ABOARD USS TICONDEROGA -- Apollo 17's triumphant moon explorers landed on target in the South Pacific today and reported they were in great shape. It was a flawless conclusion to an era in which man conquered the moon.
The heat-seared command module America was lowered into the gentle blue seas by three orange and white parachutes at 11:25 a.m. PST in full view of television cameras aboard this recovery ship.
Eugene A. Cernan, Ronald E. Evans and Jack Schmitt brought to Earth the prize 258 pounds of moon samples they sought and a treasure of souvenirs marking the end of Project Apollo.

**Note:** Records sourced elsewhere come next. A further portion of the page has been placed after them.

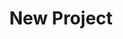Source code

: ---
description: Creation of a new data project
id_: newproject
issues:
- num: 44
  title: Collect screenplay data for either nlp or character networks for films /
    TV series
  url: https://github.com/sscu-budapest/sscu-budapest.github.io/issues/44
- num: 36
  title: Portfolio forum dataset creation
  url: https://github.com/sscu-budapest/sscu-budapest.github.io/issues/36
- num: 60
  title: polygons of hungarian election zones
  url: https://github.com/sscu-budapest/sscu-budapest.github.io/issues/60
- num: 41
  title: Python Package Index
  url: https://github.com/sscu-budapest/sscu-budapest.github.io/issues/41
- num: 16
  title: GitHub
  url: https://github.com/sscu-budapest/sscu-budapest.github.io/issues/16
- num: 13
  title: Twitter API
  url: https://github.com/sscu-budapest/sscu-budapest.github.io/issues/13
- num: 58
  title: ingatlan.com dataset
  url: https://github.com/sscu-budapest/sscu-budapest.github.io/issues/58
layout: label
parent: Reports
title: New Project
---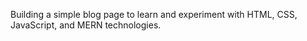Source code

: Building a simple blog page to learn and experiment with HTML, CSS, JavaScript, and MERN technologies.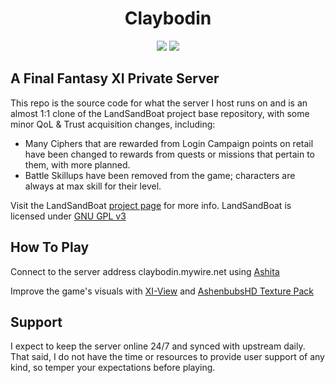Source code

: <p align="center">
    <h1 align="center">Claybodin</h1>
</p>

<p align="center">
<a href="https://github.com/Claybie/claybodin/actions/workflows/build.yml?query=base"><img src="https://github.com/LandSandBoat/server/actions/workflows/build.yml/badge.svg"/></a>
<a href="https://github.com/claybie/claybodin/actions?query=workflow%3ACodeQL">
<a href="https://www.gnu.org/licenses/gpl-3.0"><img src="https://img.shields.io/badge/License-GPLv3-blue.svg"/></a>

</p>

## A Final Fantasy XI Private Server

This repo is the source code for what the server I host runs on and is an almost 1:1 clone of the LandSandBoat project base repository, with some minor QoL & Trust acquisition changes, including:

<ul>
    <li>Many Ciphers that are rewarded from Login Campaign points on retail have been changed to rewards from quests or missions that pertain to them, with more planned.</li>
    <li>Battle Skillups have been removed from the game; characters are always at max skill for their level.
    </li>
</ul>



Visit the LandSandBoat [project page](https://github.com/LandSandBoat/server/) for more info. LandSandBoat is licensed under [GNU GPL v3](https://github.com/LandSandBoat/server/blob/base/LICENSE)

## How To Play

Connect to the server address claybodin.mywire.net using [Ashita](https://ashitaxi.com/) 

Improve the game's visuals with [XI-View](https://github.com/Caradog/XI-View) and [AshenbubsHD Texture Pack](https://www.nexusmods.com/finalfantasy11/mods/1)

## Support

I expect to keep the server online 24/7 and synced with upstream daily. That said, I do not have the time or resources to provide user support of any kind, so temper your expectations before playing.
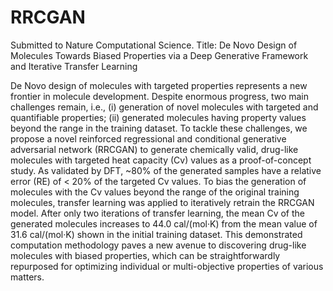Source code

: # RRCGAN 
Submitted to Nature Computational Science.
Title: 
De Novo Design of Molecules Towards Biased Properties via a Deep Generative Framework and Iterative Transfer Learning

De Novo design of molecules with targeted properties represents a new frontier in molecule development. Despite enormous progress, two main challenges remain, i.e., (i) generation of novel molecules with targeted and quantifiable properties; (ii) generated molecules having property values beyond the range in the training dataset. To tackle these challenges, we propose a novel reinforced regressional and conditional generative adversarial network (RRCGAN) to generate chemically valid, drug-like molecules with targeted heat capacity (Cv) values as a proof-of-concept study. As validated by DFT, ~80% of the generated samples have a relative error (RE) of < 20% of the targeted Cv values. To bias the generation of molecules with the Cv values beyond the range of the original training molecules, transfer learning was applied to iteratively retrain the RRCGAN model. After only two iterations of transfer learning, the mean Cv of the generated molecules increases to 44.0 cal/(mol·K) from the mean value of 31.6 cal/(mol·K) shown in the initial training dataset. This demonstrated computation methodology paves a new avenue to discovering drug-like molecules with biased properties, which can be straightforwardly repurposed for optimizing individual or multi-objective properties of various matters. 
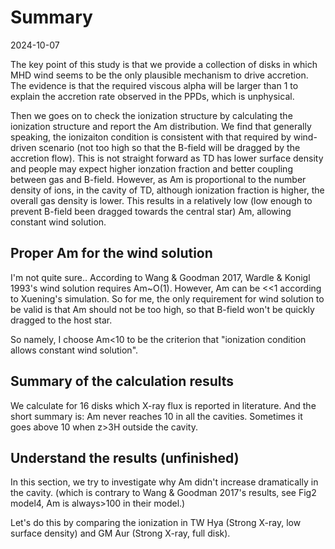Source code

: # Summary

2024-10-07

The key point of this study is that we provide a collection of disks in which MHD wind seems to be the only plausible mechanism to drive accretion. The evidence is that the required viscous alpha will be larger than 1 to explain the accretion rate observed in the PPDs, which is unphysical.

Then we goes on to check the ionization structure by calculating the ionization structure and report the Am distribution. We find that generally speaking, the ionizaiton condition is consistent with that required by wind-driven scenario (not too high so that the B-field will be dragged by the accretion flow). This is not straight forward as TD has lower surface density and people may expect higher ionzation fraction and better coupling between gas and B-field. However, as Am is proportional to the number density of ions, in the cavity of TD, although ionization fraction is higher, the overall gas density is lower. This results in a relatively low (low enough to prevent B-field been dragged towards the central star) Am, allowing constant wind solution.

## Proper Am for the wind solution

I'm not quite sure.. According to Wang & Goodman 2017, Wardle & Konigl 1993's wind solution requires Am~O(1). However, Am can be <<1 according to Xuening's simulation. So for me, the only requirement for wind solution to be valid is that Am should not be too high, so that B-field won't be quickly dragged to the host star.

So namely, I choose Am<10 to be the criterion that "ionization condition allows constant wind solution".

## Summary of the calculation results

We calculate for 16 disks which X-ray flux is reported in literature. And the short summary is: Am never reaches 10 in all the cavities. Sometimes it goes above 10 when z>3H outside the cavity.

## Understand the results (unfinished)

In this section, we try to investigate why Am didn't increase dramatically in the cavity. (which is contrary to Wang & Goodman 2017's results, see Fig2 model4, Am is always>100 in their model.)

Let's do this by comparing the ionization in TW Hya (Strong X-ray, low surface density) and GM Aur (Strong X-ray, full disk).








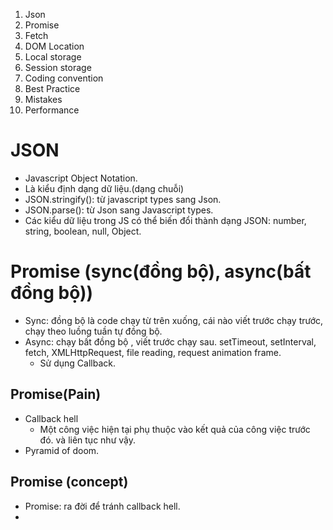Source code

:1. Json
2. Promise
3. Fetch
4. DOM Location
5. Local storage
6. Session storage
7. Coding convention
8. Best  Practice
9. Mistakes
10. Performance

# JSON
+ Javascript Object Notation.
+ Là kiểu định dạng dữ liệu.(dạng chuỗi)
+ JSON.stringify(): từ javascript types sang Json.
+ JSON.parse(): từ Json sang Javascript types.
+ Các kiểu dữ liệu trong JS có thể biến đổi thành dạng JSON: number, string, boolean, null, Object.

# Promise (sync(đồng bộ), async(bất đồng bộ)) 
+ Sync: đồng bộ là code chạy từ trên xuống, cái nào viết trước chạy trước, chạy theo luồng tuần tự đồng bộ.
+ Async: chạy bất đồng bộ , viết trước chạy sau. setTimeout, setInterval, fetch, XMLHttpRequest, file reading, request animation frame.
  + Sử dụng Callback.

## Promise(Pain)
+ Callback hell 
  + Một công việc hiện tại phụ thuộc vào kết quả của công việc trước đó. và liên tục như vậy.
+ Pyramid of doom.

## Promise (concept)
+ Promise: ra đời để tránh callback hell.
+ 
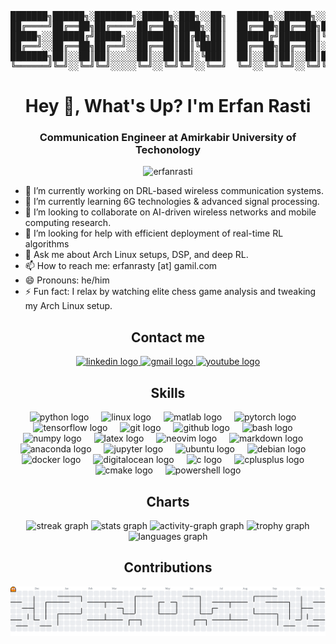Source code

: 
<pre align="center">
███████╗██████╗░███████╗░█████╗░███╗░░██╗  ██████╗░░█████╗░░██████╗████████╗██╗
██╔════╝██╔══██╗██╔════╝██╔══██╗████╗░██║  ██╔══██╗██╔══██╗██╔════╝╚══██╔══╝██║
█████╗░░██████╔╝█████╗░░███████║██╔██╗██║  ██████╔╝███████║╚█████╗░░░░██║░░░██║
██╔══╝░░██╔══██╗██╔══╝░░██╔══██║██║╚████║  ██╔══██╗██╔══██║░╚═══██╗░░░██║░░░██║
███████╗██║░░██║██║░░░░░██║░░██║██║░╚███║  ██║░░██║██║░░██║██████╔╝░░░██║░░░██║
╚══════╝╚═╝░░╚═╝╚═╝░░░░░╚═╝░░╚═╝╚═╝░░╚══╝  ╚═╝░░╚═╝╚═╝░░╚═╝╚═════╝░░░░╚═╝░░░╚═╝
</pre>

<h1 align="center">Hey 👋, What's Up? I'm Erfan Rasti</h1>
<h3 align="center">Communication Engineer at Amirkabir University of Techonology</h3>
<p align="center"> <img src="https://komarev.com/ghpvc/?username=erfanrasti&label=Profile%20views&color=0e75b6&style=flat" alt="erfanrasti" /> </p>

* 🔭 I’m currently working on DRL-based wireless communication systems.
* 🌱 I’m currently learning 6G technologies & advanced signal processing.
* 👯 I’m looking to collaborate on AI-driven wireless networks and mobile computing research.
* 🤔 I’m looking for help with efficient deployment of real-time RL algorithms
* 💬 Ask me about Arch Linux setups, DSP, and deep RL.
* 📫 How to reach me: erfanrasty \[at] gamil.com
* 😄 Pronouns: he/him
* ⚡ Fun fact: I relax by watching elite chess game analysis and tweaking my Arch Linux setup.

###

<h2 align="center">Contact me</h2>
<div align="center">
  <a href="https://www.linkedin.com/in/erfan-rasti-6a80561a1/" target="_blank">
    <img src="https://img.shields.io/static/v1?message=LinkedIn&logo=linkedin&label=&color=0077B5&logoColor=&labelColor=&style=for-the-badge" height="25" alt="linkedin logo"  />
  </a>
  <a href="mailto:erfanrasty@gmail.com" target="_blank">
    <img src="https://img.shields.io/static/v1?message=Gmail&logo=gmail&label=&color=D14836&logoColor=white&labelColor=&style=for-the-badge" height="25" alt="gmail logo"  />
  </a>
  <a href="https://www.youtube.com/channel/UCZYK7VZp23csTqB6ZgtPtOA?app=desktop" target="_blank">
    <img src="https://img.shields.io/static/v1?message=Youtube&logo=youtube&label=&color=FF0000&logoColor=white&labelColor=&style=for-the-badge" height="25" alt="youtube logo"  />
  </a>
</div>

###
<h2 align="center">Skills</h2>

<div align="center">
  <img src="https://skillicons.dev/icons?i=py" height="60" alt="python logo"  />
  <img width="12" />
  <img src="https://skillicons.dev/icons?i=linux" height="60" alt="linux logo"  />
  <img width="12" />
  <img src="https://skillicons.dev/icons?i=matlab" height="60" alt="matlab logo"  />
  <img width="12" />
  <img src="https://skillicons.dev/icons?i=pytorch" height="60" alt="pytorch logo"  />
  <img width="12" />
  <img src="https://skillicons.dev/icons?i=tensorflow" height="60" alt="tensorflow logo"  />
  <img width="12" />
  <img src="https://skillicons.dev/icons?i=git" height="60" alt="git logo"  />
  <img width="12" />
  <img src="https://skillicons.dev/icons?i=github" height="60" alt="github logo"  />
  <img width="12" />
  <img src="https://skillicons.dev/icons?i=bash" height="60" alt="bash logo"  />
  <img width="12" />
  <img src="https://cdn.simpleicons.org/numpy/013243" height="60" alt="numpy logo"  />
  <img width="12" />
  <img src="https://skillicons.dev/icons?i=latex" height="60" alt="latex logo"  />
  <img width="12" />
  <img src="https://skillicons.dev/icons?i=neovim" height="60" alt="neovim logo"  />
  <img width="12" />
  <img src="https://skillicons.dev/icons?i=md" height="60" alt="markdown logo"  />
  <img width="12" />
  <img src="https://cdn.jsdelivr.net/gh/devicons/devicon/icons/anaconda/anaconda-original.svg" height="60" alt="anaconda logo"  />
  <img width="12" />
  <img src="https://cdn.simpleicons.org/jupyter/F37626" height="60" alt="jupyter logo"  />
  <img width="12" />
  <img src="https://cdn.simpleicons.org/ubuntu/E95420" height="60" alt="ubuntu logo"  />
  <img width="12" />
  <img src="https://cdn.simpleicons.org/debian/A81D33" height="60" alt="debian logo"  />
  <img width="12" />
  <img src="https://skillicons.dev/icons?i=docker" height="60" alt="docker logo"  />
  <img width="12" />
  <img src="https://cdn.jsdelivr.net/gh/devicons/devicon/icons/digitalocean/digitalocean-original.svg" height="60" alt="digitalocean logo"  />
  <img width="12" />
  <img src="https://skillicons.dev/icons?i=c" height="60" alt="c logo"  />
  <img width="12" />
  <img src="https://skillicons.dev/icons?i=cpp" height="60" alt="cplusplus logo"  />
  <img width="12" />
  <img src="https://skillicons.dev/icons?i=cmake" height="60" alt="cmake logo"  />
  <img width="12" />
  <img src="https://skillicons.dev/icons?i=powershell" height="60" alt="powershell logo"  />
</div>


###
<h2 align="center">Charts</h2>

<div align="center">
  <img src="https://streak-stats.demolab.com?user=erfanrasti&locale=en&mode=daily&theme=tokyonight&hide_border=false&border_radius=5&order=3" height="150" alt="streak graph"  />
  <img src="https://github-readme-stats.vercel.app/api?username=erfanrasti&hide_title=false&hide_rank=false&show_icons=true&include_all_commits=true&count_private=true&disable_animations=false&theme=tokyonight&locale=en&hide_border=false&order=1" height="150" alt="stats graph"  />
  <img src="https://github-readme-activity-graph.vercel.app/graph?username=erfanrasti&radius=16&theme=tokyo-night&area=true&order=5" height="300" alt="activity-graph graph"  />
  <img src="https://github-profile-trophy.vercel.app?username=erfanrasti&theme=tokyonight&column=-1&row=1&margin-w=8&margin-h=8&no-bg=false&no-frame=false&order=4" height="150" alt="trophy graph"  />
  <img src="https://github-readme-stats.vercel.app/api/top-langs?username=erfanrasti&locale=en&hide_title=false&layout=compact&card_width=320&langs_count=5&theme=tokyonight&hide_border=false&order=2" height="150" alt="languages graph"  />
</div>

###
<h2 align="center">Contributions</h2>

<picture>
  <source media="(prefers-color-scheme: dark)" srcset="https://raw.githubusercontent.com/erfanrasti/erfanrasti/output/pacman-contribution-graph-dark.svg">
  <source media="(prefers-color-scheme: light)" srcset="https://raw.githubusercontent.com/erfanrasti/erfanrasti/output/pacman-contribution-graph.svg">
  <img alt="pacman contribution graph" src="https://raw.githubusercontent.com/erfanrasti/erfanrasti/output/pacman-contribution-graph.svg">
</picture>

###

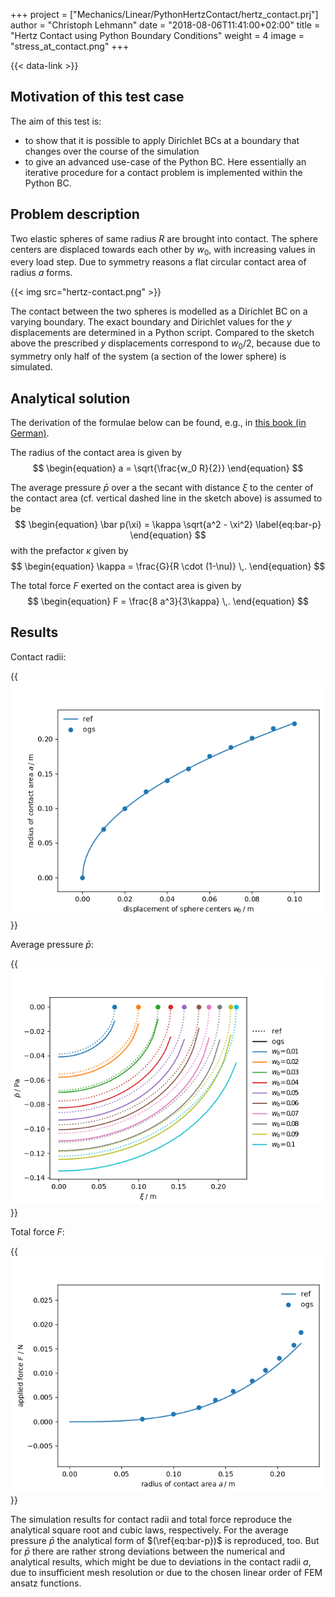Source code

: +++
project = ["Mechanics/Linear/PythonHertzContact/hertz_contact.prj"]
author = "Christoph Lehmann"
date = "2018-08-06T11:41:00+02:00"
title = "Hertz Contact using Python Boundary Conditions"
weight = 4
image = "stress_at_contact.png"
+++

{{< data-link >}}

## Motivation of this test case

The aim of this test is:

* to show that it is possible to apply Dirichlet BCs at a boundary that changes over the course of the simulation
* to give an advanced use-case of the Python BC.
  Here essentially an iterative procedure for a contact problem is implemented
  within the Python BC.

## Problem description

Two elastic spheres of same radius $R$ are brought into contact.
The sphere centers are displaced towards each other by $w_0$, with increasing
values in every load step.
Due to symmetry reasons a flat circular contact area of radius $a$ forms.

{{< img src="hertz-contact.png" >}}

The contact between the two spheres is modelled as a Dirichlet BC
on a varying boundary. The exact boundary and Dirichlet values for the
$y$ displacements are determined in a Python script.
Compared to the sketch above the prescribed $y$ displacements correspond
to $w_0/2$, because due to symmetry only half of the system (a section of the
lower sphere) is simulated.

## Analytical solution

The derivation of the formulae below can be found, e.g.,
in [this book (in German)](https://web.archive.org/web/20190928191550/http://www.uni-magdeburg.de/ifme/l-festigkeit/pdf/Bertram-Gluege_Festkoerpermechanik2012.pdf).

The radius of the contact area is given by
$$
\begin{equation}
a = \sqrt{\frac{w_0 R}{2}}
\end{equation}
$$

The average pressure $\bar p$ over a the secant with distance $\xi$ to the
center of the contact area (cf. vertical dashed line in the sketch above) is assumed to be
$$
\begin{equation}
\bar p(\xi) = \kappa \sqrt{a^2 - \xi^2}
\label{eq:bar-p}
\end{equation}
$$
with the prefactor $\kappa$ given by
$$
\begin{equation}
\kappa = \frac{G}{R \cdot (1-\nu)}
\,.
\end{equation}
$$

The total force $F$ exerted on the contact area is given by
$$
\begin{equation}
F = \frac{8 a^3}{3\kappa}
\,.
\end{equation}
$$

## Results

Contact radii:

{{<img src="contact_radii.png">}}

Average pressure $\bar{p}$:

{{<img src="stress_at_contact.png">}}

Total force $F$:

{{<img src="total_force.png">}}

The simulation results for contact radii and total force reproduce the
analytical square root and cubic laws, respectively.
For the average pressure $\bar p$ the analytical form of
$(\ref{eq:bar-p})$ is reproduced, too.
But for $\bar p$ there are rather strong deviations between the numerical
and analytical results, which might be due to deviations in the
contact radii $a$, due to insufficient mesh resolution or due to
the chosen linear order of FEM ansatz functions.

"The crew is go," shouted Cernan after the cone-shaped spacecraft plopped down almost directly below a helicopter carrying a television camera.
"This is America and the crew is doing fine," Cernan reported as the spacecraft bobbed slightly 10 minutes after splashdown. "We've all got our sea legs."
Recovery forces told the astronauts they landed 3.1 miles from the aircraft carrier.
"Okay," Cernan said. "I guess we'll have to argue with the captain whether we were on station or he was."
"You both were," replied the recovery forces.
Swimmers quickly jumped out of a hovering helicopter and inflated flotation gear around the gray spacecraft.
"Looks like a beautiful day for recovery," said Cernan, a Navy captain.
The aircraft carrier Ticonderoga stood by to retrieve the astronauts and start them on the way home to Houston Thursday to join their families and friends for the Christmas holidays.
The moon explorers slashed into upper fringes of earth's atmosphere traveling 6.8 miles a second and decelerated quickly to a gentle parachute landing in just 13 minutes. It may be decades before men fly that fast again.
"Alll is well on board," reported Cernan just before splashdown. "It's a beautiful day."
The bullseye landing was a fitting finale to the last Apollo moonlight.
"America is stable one," exclaimed Cernan after the spacecraft hit the water. That meant the capsule did not overturn as many previous Apollos have.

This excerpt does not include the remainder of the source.